And another thing, lentils? You take the day off and that’s the best you can think of 😉

All kidding aside, I’m very proud of my mamacita, this past Friday she walked in the official graduation ceremony at the Facultad de Economia at UNSAAC, the major university here in Cuzco. Studying economics at the Universidad Nacional San Antionio Abad de Cuzco (UNSAAC) is very intense and academic, and she did great. Mamacita finished her studies nearly 3 years ago but with baby and thesis her graduation was put on the back burner so to speak.
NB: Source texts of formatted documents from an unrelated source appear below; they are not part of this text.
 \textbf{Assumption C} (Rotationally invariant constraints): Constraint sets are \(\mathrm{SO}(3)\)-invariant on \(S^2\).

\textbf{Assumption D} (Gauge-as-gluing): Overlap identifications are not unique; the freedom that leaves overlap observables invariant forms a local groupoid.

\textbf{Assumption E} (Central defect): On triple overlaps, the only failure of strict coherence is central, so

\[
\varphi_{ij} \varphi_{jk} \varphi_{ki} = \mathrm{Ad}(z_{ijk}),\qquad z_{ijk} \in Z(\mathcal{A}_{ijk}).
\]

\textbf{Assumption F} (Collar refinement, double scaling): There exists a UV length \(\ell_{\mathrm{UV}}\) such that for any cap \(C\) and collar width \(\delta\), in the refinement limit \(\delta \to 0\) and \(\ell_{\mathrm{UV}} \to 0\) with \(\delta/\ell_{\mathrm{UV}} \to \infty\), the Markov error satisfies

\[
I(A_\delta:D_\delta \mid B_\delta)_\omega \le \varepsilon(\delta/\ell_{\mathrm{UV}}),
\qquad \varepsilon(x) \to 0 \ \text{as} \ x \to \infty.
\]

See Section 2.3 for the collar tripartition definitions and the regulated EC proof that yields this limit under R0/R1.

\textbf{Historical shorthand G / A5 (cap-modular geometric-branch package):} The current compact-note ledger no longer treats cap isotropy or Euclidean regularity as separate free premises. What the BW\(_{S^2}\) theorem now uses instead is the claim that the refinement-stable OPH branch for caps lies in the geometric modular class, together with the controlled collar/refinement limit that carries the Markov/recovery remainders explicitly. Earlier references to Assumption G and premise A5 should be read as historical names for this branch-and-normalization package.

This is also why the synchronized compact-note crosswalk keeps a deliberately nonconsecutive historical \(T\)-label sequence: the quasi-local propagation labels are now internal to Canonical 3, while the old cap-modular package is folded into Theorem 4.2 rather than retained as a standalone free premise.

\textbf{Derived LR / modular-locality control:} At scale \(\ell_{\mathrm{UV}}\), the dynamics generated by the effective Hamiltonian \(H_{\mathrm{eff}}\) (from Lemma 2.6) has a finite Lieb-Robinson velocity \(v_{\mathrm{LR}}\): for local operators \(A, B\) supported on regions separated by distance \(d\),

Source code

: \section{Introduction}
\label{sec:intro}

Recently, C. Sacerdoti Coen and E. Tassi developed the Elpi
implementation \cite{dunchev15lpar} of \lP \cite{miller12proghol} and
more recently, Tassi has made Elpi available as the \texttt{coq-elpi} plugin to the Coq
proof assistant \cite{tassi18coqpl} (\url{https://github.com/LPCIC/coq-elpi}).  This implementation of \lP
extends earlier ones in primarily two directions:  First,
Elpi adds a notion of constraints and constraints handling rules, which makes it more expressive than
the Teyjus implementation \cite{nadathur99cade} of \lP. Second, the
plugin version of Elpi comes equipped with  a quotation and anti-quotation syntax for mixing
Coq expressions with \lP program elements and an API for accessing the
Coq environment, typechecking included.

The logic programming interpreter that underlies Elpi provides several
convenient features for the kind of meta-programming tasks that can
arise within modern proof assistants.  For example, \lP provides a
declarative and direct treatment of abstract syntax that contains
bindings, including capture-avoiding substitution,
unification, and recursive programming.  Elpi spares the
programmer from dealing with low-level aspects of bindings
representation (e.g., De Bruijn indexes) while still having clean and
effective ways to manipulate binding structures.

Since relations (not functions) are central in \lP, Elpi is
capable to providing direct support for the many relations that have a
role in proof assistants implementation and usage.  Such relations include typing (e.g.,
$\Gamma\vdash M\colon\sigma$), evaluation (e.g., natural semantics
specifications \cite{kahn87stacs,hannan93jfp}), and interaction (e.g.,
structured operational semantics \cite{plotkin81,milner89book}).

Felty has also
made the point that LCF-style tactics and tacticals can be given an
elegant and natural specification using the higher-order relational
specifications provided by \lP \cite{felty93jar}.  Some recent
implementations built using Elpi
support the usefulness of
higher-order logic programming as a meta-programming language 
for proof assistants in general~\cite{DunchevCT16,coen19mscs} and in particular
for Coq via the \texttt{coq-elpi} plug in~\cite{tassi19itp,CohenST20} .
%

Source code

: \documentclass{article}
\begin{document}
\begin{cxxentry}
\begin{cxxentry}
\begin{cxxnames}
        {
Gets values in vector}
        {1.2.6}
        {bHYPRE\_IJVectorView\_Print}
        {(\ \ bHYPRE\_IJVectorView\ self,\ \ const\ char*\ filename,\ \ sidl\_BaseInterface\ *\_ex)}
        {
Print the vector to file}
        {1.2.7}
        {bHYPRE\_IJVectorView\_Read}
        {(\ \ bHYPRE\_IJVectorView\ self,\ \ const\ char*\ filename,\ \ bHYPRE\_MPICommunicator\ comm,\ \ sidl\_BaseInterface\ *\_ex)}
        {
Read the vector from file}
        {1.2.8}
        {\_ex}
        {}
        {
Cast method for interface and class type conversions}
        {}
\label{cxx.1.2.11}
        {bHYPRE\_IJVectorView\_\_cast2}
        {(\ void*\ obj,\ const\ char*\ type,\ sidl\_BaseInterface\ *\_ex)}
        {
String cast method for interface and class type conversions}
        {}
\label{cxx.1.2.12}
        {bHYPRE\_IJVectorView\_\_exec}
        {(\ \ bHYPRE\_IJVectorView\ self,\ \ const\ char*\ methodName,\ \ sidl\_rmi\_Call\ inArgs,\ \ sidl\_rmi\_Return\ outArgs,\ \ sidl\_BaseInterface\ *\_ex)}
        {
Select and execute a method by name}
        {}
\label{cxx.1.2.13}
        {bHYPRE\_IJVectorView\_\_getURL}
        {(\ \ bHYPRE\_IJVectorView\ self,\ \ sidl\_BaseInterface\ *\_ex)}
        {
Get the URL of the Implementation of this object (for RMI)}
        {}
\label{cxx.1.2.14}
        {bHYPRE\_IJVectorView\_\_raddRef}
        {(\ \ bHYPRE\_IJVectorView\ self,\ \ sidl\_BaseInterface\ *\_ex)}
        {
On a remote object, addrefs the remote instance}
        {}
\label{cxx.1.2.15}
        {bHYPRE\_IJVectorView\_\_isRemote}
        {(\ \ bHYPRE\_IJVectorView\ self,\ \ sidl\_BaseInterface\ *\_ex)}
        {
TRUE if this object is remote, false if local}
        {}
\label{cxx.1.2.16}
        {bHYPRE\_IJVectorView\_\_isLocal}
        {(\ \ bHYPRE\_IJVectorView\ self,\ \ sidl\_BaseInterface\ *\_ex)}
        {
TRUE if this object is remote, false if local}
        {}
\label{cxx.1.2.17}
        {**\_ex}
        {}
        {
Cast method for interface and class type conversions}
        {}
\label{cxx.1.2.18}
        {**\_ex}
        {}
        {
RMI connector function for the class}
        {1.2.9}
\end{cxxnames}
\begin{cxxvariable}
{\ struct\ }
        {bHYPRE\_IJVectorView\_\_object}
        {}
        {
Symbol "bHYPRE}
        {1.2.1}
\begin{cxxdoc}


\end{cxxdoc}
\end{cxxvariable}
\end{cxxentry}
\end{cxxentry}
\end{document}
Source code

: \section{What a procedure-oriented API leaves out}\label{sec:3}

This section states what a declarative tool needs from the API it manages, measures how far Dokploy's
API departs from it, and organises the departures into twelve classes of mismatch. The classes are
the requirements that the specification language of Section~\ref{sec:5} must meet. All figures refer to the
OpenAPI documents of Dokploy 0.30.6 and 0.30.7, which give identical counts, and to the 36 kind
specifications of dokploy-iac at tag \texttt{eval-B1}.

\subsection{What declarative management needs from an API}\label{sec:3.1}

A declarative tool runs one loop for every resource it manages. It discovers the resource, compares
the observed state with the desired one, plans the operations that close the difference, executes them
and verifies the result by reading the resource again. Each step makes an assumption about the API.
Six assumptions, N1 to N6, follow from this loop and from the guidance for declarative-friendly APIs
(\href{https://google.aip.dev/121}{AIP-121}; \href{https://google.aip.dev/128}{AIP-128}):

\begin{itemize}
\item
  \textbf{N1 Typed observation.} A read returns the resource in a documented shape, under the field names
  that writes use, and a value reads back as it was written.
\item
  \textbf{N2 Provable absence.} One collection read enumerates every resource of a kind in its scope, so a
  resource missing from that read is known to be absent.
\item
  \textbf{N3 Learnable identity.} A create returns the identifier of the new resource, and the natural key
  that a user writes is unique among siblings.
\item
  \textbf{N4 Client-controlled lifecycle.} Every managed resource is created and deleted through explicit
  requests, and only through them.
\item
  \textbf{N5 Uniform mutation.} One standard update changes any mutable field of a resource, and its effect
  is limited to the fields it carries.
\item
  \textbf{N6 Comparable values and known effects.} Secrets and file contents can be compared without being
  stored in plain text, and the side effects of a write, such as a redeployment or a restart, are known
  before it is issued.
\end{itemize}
Felicitaciones Mamacita linda!!!

Día de todos los Santos Vivos

Yesterday, Nov 1, was “Día de todos los Santos Vivos” here in Cuzco, the celebration of the Catholic holiday All Saints Day. Since the time of the Spanish conquistadores, much of the traditional Andean culture in Peru has been absorbed or continued in some form in the Catholic religion and Catholic holidays, therefor the celebration of “Día de todos los Santos Vivos” in Cuzco is a blend of Andean and Catholic traditions.

From gosouthamerica.com:

The Andean emphasis is agricultural, since November 1 is in spring south of the Equator. It is the time of returning rains and the reflowering of the earth. The souls of the dead also return to reaffirm life. During this time, the doors are opened to guests, who enter with clean hands and share in the traditional dishes, particularly the favorites of the deceased. Tables are bedecked with bread figurines called t’antawawas, sugarcane, chicha, candies and decorated pastries. At the cemeteries, the souls are greeted with more food, music, and prayers. Rather than a sad occasion, the Día de Todos Santos is a joyous event.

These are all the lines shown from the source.